Martin Umbach etwa kennt man als Sprecher von Hollywood-Stars wie George Clooney und Russel Crowe. Letzterer wirkt an einer neuen Netflix-Produktion mit - eigentlich ein Job für Umbach. "Nun steht die Synchronisation eines neuen Netflix-Films mit Russell Crowe an", sagt der in einem Video auf seinem Instagram-Profil. "Und ich werde diesmal nicht dabei sein." Seine "künstlerische Arbeit" möchte Umbach nicht "als Trainingsmaterial zur Verfügung stellen". "Schauspiel entsteht für mich aus Lebenserfahrung, Intuition, Empfindsamkeit, Empathie, Widersprüchen, Verletzlichkeit. Also etwas zutiefst Menschlichem", begründet er den Schritt.

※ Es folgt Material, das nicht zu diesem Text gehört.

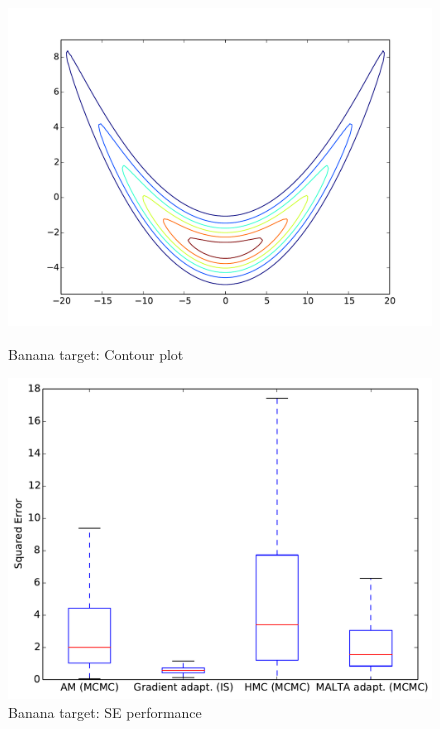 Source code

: \begin{figure}[tbp]
\begin{center}
\begin{minipage}[t]{0.5\textwidth}
\centering
\includegraphics[width=\textwidth]{figures/Banana_Contour.pdf} 
\caption{Banana target: Contour plot}
\label{fig:banana_contour}
\end{minipage}\hfill
\begin{minipage}[t]{0.5\textwidth}
\centering
\includegraphics[width=\textwidth]{figures/Banana_boxplot.pdf} 
\caption{Banana target: SE performance} 

\label{fig:banana_box}
\end{minipage}

\end{center}
\end{figure}





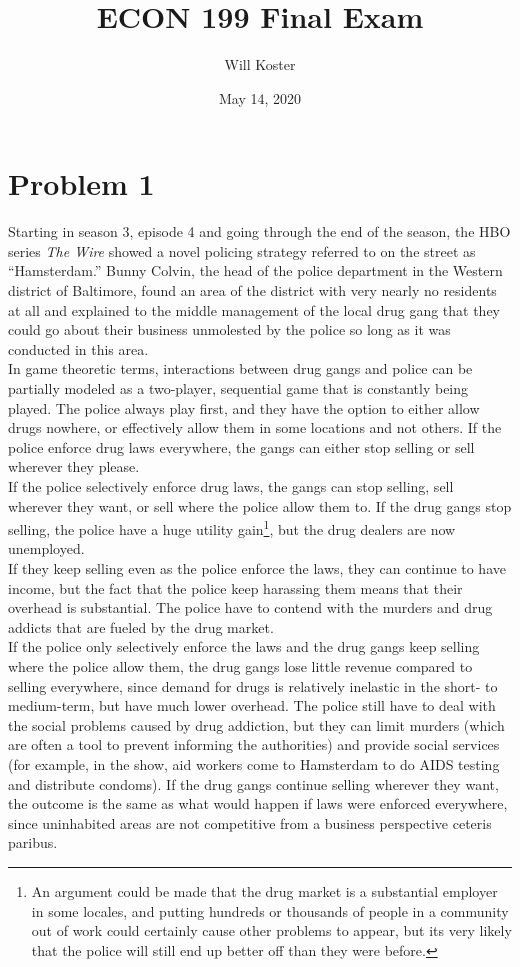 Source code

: \documentclass[letterpaper]{article}
\begin{document}
\title{ECON 199 Final Exam}
\author{Will Koster}
\date{May 14, 2020}
\maketitle

\clearpage

\section{Problem 1}
Starting in season 3, episode 4 and going through the end of the season, the HBO series \textit{The Wire} showed a novel policing strategy referred to on the street as ``Hamsterdam.'' Bunny Colvin, the head of the police department in the Western district of Baltimore, found an area of the district with very nearly no residents at all and explained to the middle management of the local drug gang that they could go about their business unmolested by the police so long as it was conducted in this area. \\
In game theoretic terms, interactions between drug gangs and police can be partially modeled as a two-player, sequential game that is constantly being played. The police always play first, and they have the option to either allow drugs nowhere, or effectively allow them in some locations and not others. If the police enforce drug laws everywhere, the gangs can either stop selling or sell wherever they please. \\
If the police selectively enforce drug laws, the gangs can stop selling, sell wherever they want, or sell where the police allow them to. If the drug gangs stop selling, the police have a huge utility gain\footnote{An argument could be made that the drug market is a substantial employer in some locales, and putting hundreds or thousands of people in a community out of work could certainly cause other problems to appear, but its very likely that the police will still end up better off than they were before.}, but the drug dealers are now unemployed. \\
If they keep selling even as the police enforce the laws, they can continue to have income, but the fact that the police keep harassing them means that their overhead is substantial. The police have to contend with the murders and drug addicts that are fueled by the drug market. \\
If the police only selectively enforce the laws and the drug gangs keep selling where the police allow them, the drug gangs lose little revenue compared to selling everywhere, since demand for drugs is relatively inelastic in the short- to medium-term, but have much lower overhead. The police still have to deal with the social problems caused by drug addiction, but they can limit murders (which are often a tool to prevent informing the authorities) and provide social services (for example, in the show, aid workers come to Hamsterdam to do AIDS testing and distribute condoms). If the drug gangs continue selling wherever they want, the outcome is the same as what would happen if laws were enforced everywhere, since uninhabited areas are not competitive from a business perspective ceteris paribus. \\
\end{document}
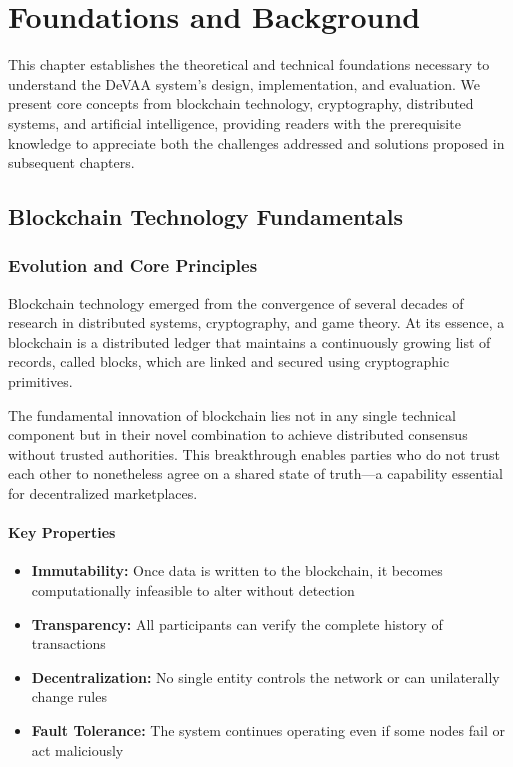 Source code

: \chapter{Foundations and Background}
\label{chap:foundations}

This chapter establishes the theoretical and technical foundations necessary to understand the DeVAA system's design, implementation, and evaluation. We present core concepts from blockchain technology, cryptography, distributed systems, and artificial intelligence, providing readers with the prerequisite knowledge to appreciate both the challenges addressed and solutions proposed in subsequent chapters.

\section{Blockchain Technology Fundamentals}

\subsection{Evolution and Core Principles}

Blockchain technology emerged from the convergence of several decades of research in distributed systems, cryptography, and game theory. At its essence, a blockchain is a distributed ledger that maintains a continuously growing list of records, called blocks, which are linked and secured using cryptographic primitives.

The fundamental innovation of blockchain lies not in any single technical component but in their novel combination to achieve distributed consensus without trusted authorities. This breakthrough enables parties who do not trust each other to nonetheless agree on a shared state of truth—a capability essential for decentralized marketplaces.

\subsubsection{Key Properties}
\begin{itemize}
    \item \textbf{Immutability:} Once data is written to the blockchain, it becomes computationally infeasible to alter without detection
    \item \textbf{Transparency:} All participants can verify the complete history of transactions
    \item \textbf{Decentralization:} No single entity controls the network or can unilaterally change rules
    \item \textbf{Fault Tolerance:} The system continues operating even if some nodes fail or act maliciously
\end{itemize}


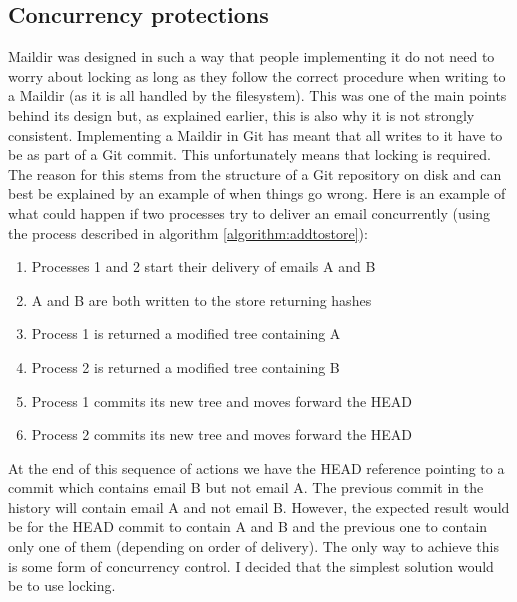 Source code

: \subsection{Concurrency protections} \label{section:concurrency}

Maildir was designed in such a way that people implementing it do not need to worry about locking as long as they follow the correct procedure when writing to a Maildir (as it is all handled by the filesystem). This was one of the main points behind its design but, as explained earlier, this is also why it is not strongly consistent. Implementing a Maildir in Git has meant that all writes to it have to be as part of a Git commit. This unfortunately means that locking is required. The reason for this stems from the structure of a Git repository on disk and can best be explained by an example of when things go wrong. Here is an example of what could happen if two processes try to deliver an email concurrently (using the process described in algorithm \ref{algorithm:addtostore}):

\begin{enumerate}[topsep=1pt,itemsep=-1ex,partopsep=1ex,parsep=1ex]
\item Processes 1 and 2 start their delivery of emails A and B
\item A and B are both written to the store returning hashes
\item Process 1 is returned a modified tree containing A
\item Process 2 is returned a modified tree containing B
\item Process 1 commits its new tree and moves forward the HEAD
\item Process 2 commits its new tree and moves forward the HEAD
\end{enumerate}

At the end of this sequence of actions we have the HEAD reference pointing to a commit which contains email B but not email A. The previous commit in the history will contain email A and not email B. However, the expected result would be for the HEAD commit to contain A and B and the previous one to contain only one of them (depending on order of delivery). The only way to achieve this is some form of concurrency control. I decided that the simplest solution would be to use locking.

Auch Jennifer Lopez wird in dem Netflix-Film "Office Romance" wohl mit einer ungewohnten Stimme ausgestattet werden. Ihre Sprecherin Natascha Geisler verweigert die Unterschrift des Vertrags genauso wie Anne Vielhaben, die ihre Arbeit als Sprecherin bei der Animationsserie "Winx Club" nur schweren Herzens aufgibt. Die Figur der Tecna sprach sie seit 2004 bereits bei der ursprünglichen Nickelodeon-Produktion, die seit 2025 von Netflix fortgesetzt wird. "Ich verzichte hier auf ein Projekt, das ich seit über 20 Jahren liebe - und auf wichtige Einnahmen", betont Vielhaben ebenfalls auf Instagram und konkretisiert: "Ich tue es, um ein Zeichen zu setzen. Ich möchte nicht Teil meiner eigenen Abschaffung sein."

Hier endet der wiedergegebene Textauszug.